_Instructions for the task:_ From top to bottom, print the listing word for word and skip any pictures it contains.

_Source material:_
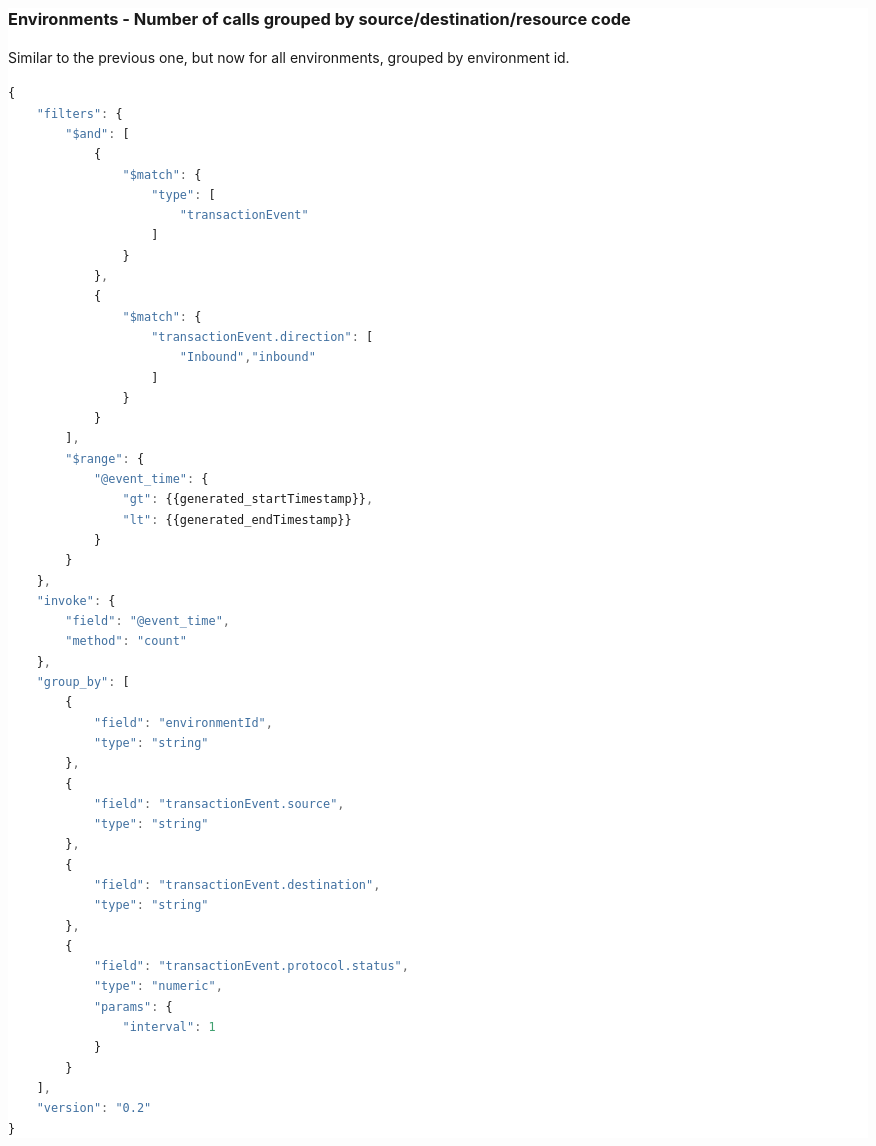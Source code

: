 ### Environments - Number of calls grouped by source/destination/resource code

Similar to the previous one, but now for all environments, grouped by environment id.

```js
{
    "filters": {
        "$and": [
            {
                "$match": {
                    "type": [
                        "transactionEvent"
                    ]
                }
            },
            {
                "$match": {
                    "transactionEvent.direction": [
                        "Inbound","inbound"
                    ]
                }
            }
        ],
        "$range": {
            "@event_time": {
                "gt": {{generated_startTimestamp}},
                "lt": {{generated_endTimestamp}}
            }
        }
    },
    "invoke": {
        "field": "@event_time",
        "method": "count"
    },
    "group_by": [
        {
            "field": "environmentId",
            "type": "string"
        },
        {
            "field": "transactionEvent.source",
            "type": "string"
        },
        {
            "field": "transactionEvent.destination",
            "type": "string"
        },
        {
            "field": "transactionEvent.protocol.status",
            "type": "numeric",
            "params": {
                "interval": 1
            }
        }
    ],
    "version": "0.2"
}
```
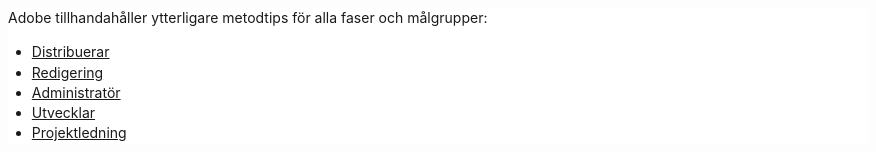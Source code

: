 Adobe tillhandahåller ytterligare metodtips för alla faser och målgrupper:

* [Distribuerar](/help/sites-deploying/best-practices.md)
* [Redigering](/help/sites-authoring/best-practices.md)
* [Administratör](/help/sites-administering/administer-best-practices.md)
* [Utvecklar](/help/sites-developing/best-practices.md)
* [Projektledning](/help/managing/best-practices.md)
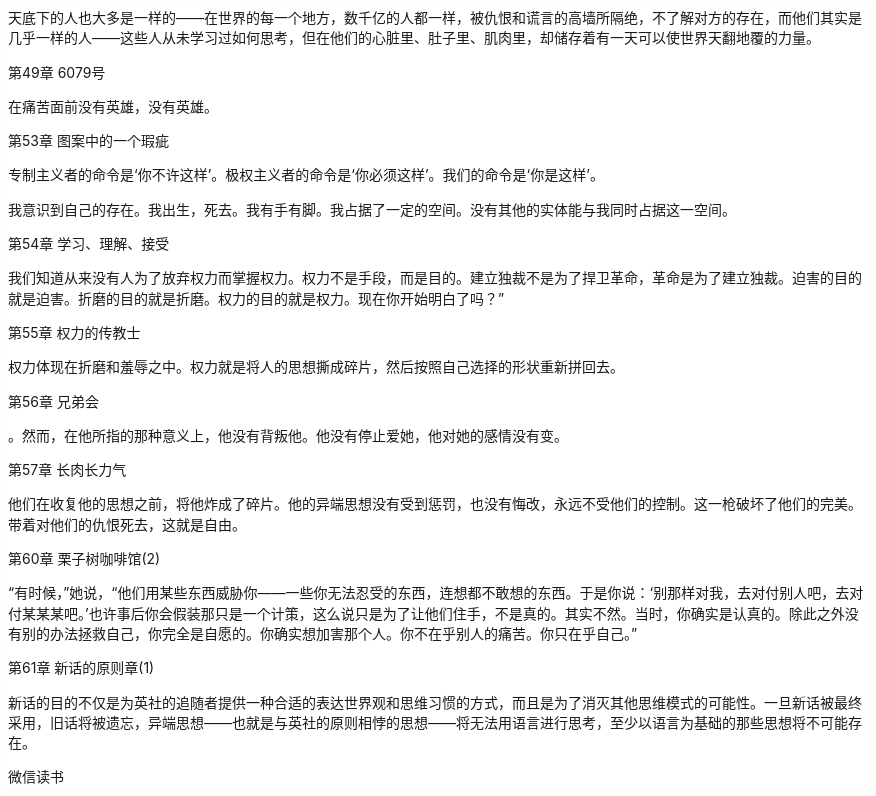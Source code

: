 
 

天底下的人也大多是一样的——在世界的每一个地方，数千亿的人都一样，被仇恨和谎言的高墙所隔绝，不了解对方的存在，而他们其实是几乎一样的人——这些人从未学习过如何思考，但在他们的心脏里、肚子里、肌肉里，却储存着有一天可以使世界天翻地覆的力量。

第49章 6079号

 

在痛苦面前没有英雄，没有英雄。

第53章 图案中的一个瑕疵

 

专制主义者的命令是‘你不许这样’。极权主义者的命令是‘你必须这样’。我们的命令是‘你是这样’。

 

 

我意识到自己的存在。我出生，死去。我有手有脚。我占据了一定的空间。没有其他的实体能与我同时占据这一空间。

第54章 学习、理解、接受

 

我们知道从来没有人为了放弃权力而掌握权力。权力不是手段，而是目的。建立独裁不是为了捍卫革命，革命是为了建立独裁。迫害的目的就是迫害。折磨的目的就是折磨。权力的目的就是权力。现在你开始明白了吗？”

第55章 权力的传教士

 

权力体现在折磨和羞辱之中。权力就是将人的思想撕成碎片，然后按照自己选择的形状重新拼回去。

第56章 兄弟会

 

。然而，在他所指的那种意义上，他没有背叛他。他没有停止爱她，他对她的感情没有变。

第57章 长肉长力气

 

他们在收复他的思想之前，将他炸成了碎片。他的异端思想没有受到惩罚，也没有悔改，永远不受他们的控制。这一枪破坏了他们的完美。带着对他们的仇恨死去，这就是自由。

第60章 栗子树咖啡馆(2)

 

“有时候，”她说，“他们用某些东西威胁你——一些你无法忍受的东西，连想都不敢想的东西。于是你说：‘别那样对我，去对付别人吧，去对付某某某吧。’也许事后你会假装那只是一个计策，这么说只是为了让他们住手，不是真的。其实不然。当时，你确实是认真的。除此之外没有别的办法拯救自己，你完全是自愿的。你确实想加害那个人。你不在乎别人的痛苦。你只在乎自己。”

第61章 新话的原则章(1)

 

新话的目的不仅是为英社的追随者提供一种合适的表达世界观和思维习惯的方式，而且是为了消灭其他思维模式的可能性。一旦新话被最终采用，旧话将被遗忘，异端思想——也就是与英社的原则相悖的思想——将无法用语言进行思考，至少以语言为基础的那些思想将不可能存在。

微信读书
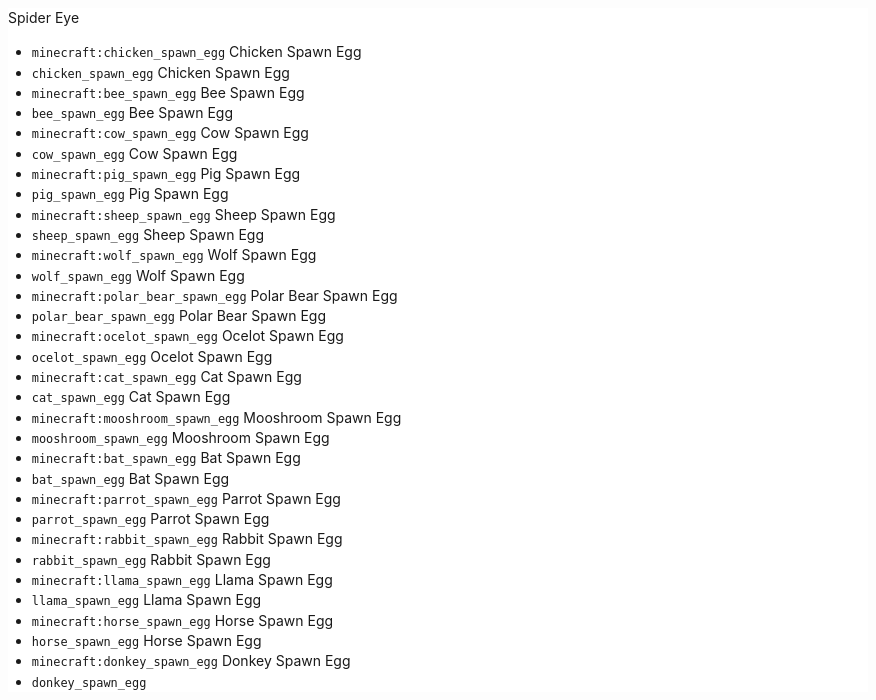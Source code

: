Spider Eye
- `minecraft:chicken_spawn_egg`
Chicken Spawn Egg
- `chicken_spawn_egg`
Chicken Spawn Egg
- `minecraft:bee_spawn_egg`
Bee Spawn Egg
- `bee_spawn_egg`
Bee Spawn Egg
- `minecraft:cow_spawn_egg`
Cow Spawn Egg
- `cow_spawn_egg`
Cow Spawn Egg
- `minecraft:pig_spawn_egg`
Pig Spawn Egg
- `pig_spawn_egg`
Pig Spawn Egg
- `minecraft:sheep_spawn_egg`
Sheep Spawn Egg
- `sheep_spawn_egg`
Sheep Spawn Egg
- `minecraft:wolf_spawn_egg`
Wolf Spawn Egg
- `wolf_spawn_egg`
Wolf Spawn Egg
- `minecraft:polar_bear_spawn_egg`
Polar Bear Spawn Egg
- `polar_bear_spawn_egg`
Polar Bear Spawn Egg
- `minecraft:ocelot_spawn_egg`
Ocelot Spawn Egg
- `ocelot_spawn_egg`
Ocelot Spawn Egg
- `minecraft:cat_spawn_egg`
Cat Spawn Egg
- `cat_spawn_egg`
Cat Spawn Egg
- `minecraft:mooshroom_spawn_egg`
Mooshroom Spawn Egg
- `mooshroom_spawn_egg`
Mooshroom Spawn Egg
- `minecraft:bat_spawn_egg`
Bat Spawn Egg
- `bat_spawn_egg`
Bat Spawn Egg
- `minecraft:parrot_spawn_egg`
Parrot Spawn Egg
- `parrot_spawn_egg`
Parrot Spawn Egg
- `minecraft:rabbit_spawn_egg`
Rabbit Spawn Egg
- `rabbit_spawn_egg`
Rabbit Spawn Egg
- `minecraft:llama_spawn_egg`
Llama Spawn Egg
- `llama_spawn_egg`
Llama Spawn Egg
- `minecraft:horse_spawn_egg`
Horse Spawn Egg
- `horse_spawn_egg`
Horse Spawn Egg
- `minecraft:donkey_spawn_egg`
Donkey Spawn Egg
- `donkey_spawn_egg`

_Task response:_
Source code

: ### Environments - Number of calls grouped by source/destination/resource code

Similar to the previous one, but now for all environments, grouped by environment id.

```js
{
    "filters": {
        "$and": [
            {
                "$match": {
                    "type": [
                        "transactionEvent"
                    ]
                }
            },
            {
                "$match": {
                    "transactionEvent.direction": [
                        "Inbound","inbound"
                    ]
                }
            }
        ],
        "$range": {
            "@event_time": {
                "gt": {{generated_startTimestamp}},
                "lt": {{generated_endTimestamp}}
            }
        }
    },
    "invoke": {
        "field": "@event_time",
        "method": "count"
    },
    "group_by": [
        {
            "field": "environmentId",
            "type": "string"
        },
        {
            "field": "transactionEvent.source",
            "type": "string"
        },
        {
            "field": "transactionEvent.destination",
            "type": "string"
        },
        {
            "field": "transactionEvent.protocol.status",
            "type": "numeric",
            "params": {
                "interval": 1
            }
        }
    ],
    "version": "0.2"
}
```
Source code

: Adobe tillhandahåller ytterligare metodtips för alla faser och målgrupper:

* [Distribuerar](/help/sites-deploying/best-practices.md)
* [Redigering](/help/sites-authoring/best-practices.md)
* [Administratör](/help/sites-administering/administer-best-practices.md)
* [Utvecklar](/help/sites-developing/best-practices.md)
* [Projektledning](/help/managing/best-practices.md)
Source code

: 
 

天底下的人也大多是一样的——在世界的每一个地方，数千亿的人都一样，被仇恨和谎言的高墙所隔绝，不了解对方的存在，而他们其实是几乎一样的人——这些人从未学习过如何思考，但在他们的心脏里、肚子里、肌肉里，却储存着有一天可以使世界天翻地覆的力量。

第49章 6079号

 

在痛苦面前没有英雄，没有英雄。

第53章 图案中的一个瑕疵

 

专制主义者的命令是‘你不许这样’。极权主义者的命令是‘你必须这样’。我们的命令是‘你是这样’。

 

 

我意识到自己的存在。我出生，死去。我有手有脚。我占据了一定的空间。没有其他的实体能与我同时占据这一空间。

第54章 学习、理解、接受

 

我们知道从来没有人为了放弃权力而掌握权力。权力不是手段，而是目的。建立独裁不是为了捍卫革命，革命是为了建立独裁。迫害的目的就是迫害。折磨的目的就是折磨。权力的目的就是权力。现在你开始明白了吗？”

第55章 权力的传教士

 

权力体现在折磨和羞辱之中。权力就是将人的思想撕成碎片，然后按照自己选择的形状重新拼回去。

第56章 兄弟会

 

。然而，在他所指的那种意义上，他没有背叛他。他没有停止爱她，他对她的感情没有变。

第57章 长肉长力气

 

他们在收复他的思想之前，将他炸成了碎片。他的异端思想没有受到惩罚，也没有悔改，永远不受他们的控制。这一枪破坏了他们的完美。带着对他们的仇恨死去，这就是自由。

第60章 栗子树咖啡馆(2)

 

“有时候，”她说，“他们用某些东西威胁你——一些你无法忍受的东西，连想都不敢想的东西。于是你说：‘别那样对我，去对付别人吧，去对付某某某吧。’也许事后你会假装那只是一个计策，这么说只是为了让他们住手，不是真的。其实不然。当时，你确实是认真的。除此之外没有别的办法拯救自己，你完全是自愿的。你确实想加害那个人。你不在乎别人的痛苦。你只在乎自己。”

第61章 新话的原则章(1)

 

新话的目的不仅是为英社的追随者提供一种合适的表达世界观和思维习惯的方式，而且是为了消灭其他思维模式的可能性。一旦新话被最终采用，旧话将被遗忘，异端思想——也就是与英社的原则相悖的思想——将无法用语言进行思考，至少以语言为基础的那些思想将不可能存在。

微信读书
Source code

:Spider Eye
- `minecraft:chicken_spawn_egg`
Chicken Spawn Egg
- `chicken_spawn_egg`
Chicken Spawn Egg
- `minecraft:bee_spawn_egg`
Bee Spawn Egg
- `bee_spawn_egg`
Bee Spawn Egg
- `minecraft:cow_spawn_egg`
Cow Spawn Egg
- `cow_spawn_egg`
Cow Spawn Egg
- `minecraft:pig_spawn_egg`
Pig Spawn Egg
- `pig_spawn_egg`
Pig Spawn Egg
- `minecraft:sheep_spawn_egg`
Sheep Spawn Egg
- `sheep_spawn_egg`
Sheep Spawn Egg
- `minecraft:wolf_spawn_egg`
Wolf Spawn Egg
- `wolf_spawn_egg`
Wolf Spawn Egg
- `minecraft:polar_bear_spawn_egg`
Polar Bear Spawn Egg
- `polar_bear_spawn_egg`
Polar Bear Spawn Egg
- `minecraft:ocelot_spawn_egg`
Ocelot Spawn Egg
- `ocelot_spawn_egg`
Ocelot Spawn Egg
- `minecraft:cat_spawn_egg`
Cat Spawn Egg
- `cat_spawn_egg`
Cat Spawn Egg
- `minecraft:mooshroom_spawn_egg`
Mooshroom Spawn Egg
- `mooshroom_spawn_egg`
Mooshroom Spawn Egg
- `minecraft:bat_spawn_egg`
Bat Spawn Egg
- `bat_spawn_egg`
Bat Spawn Egg
- `minecraft:parrot_spawn_egg`
Parrot Spawn Egg
- `parrot_spawn_egg`
Parrot Spawn Egg
- `minecraft:rabbit_spawn_egg`
Rabbit Spawn Egg
- `rabbit_spawn_egg`
Rabbit Spawn Egg
- `minecraft:llama_spawn_egg`
Llama Spawn Egg
- `llama_spawn_egg`
Llama Spawn Egg
- `minecraft:horse_spawn_egg`
Horse Spawn Egg
- `horse_spawn_egg`
Horse Spawn Egg
- `minecraft:donkey_spawn_egg`
Donkey Spawn Egg
- `donkey_spawn_egg`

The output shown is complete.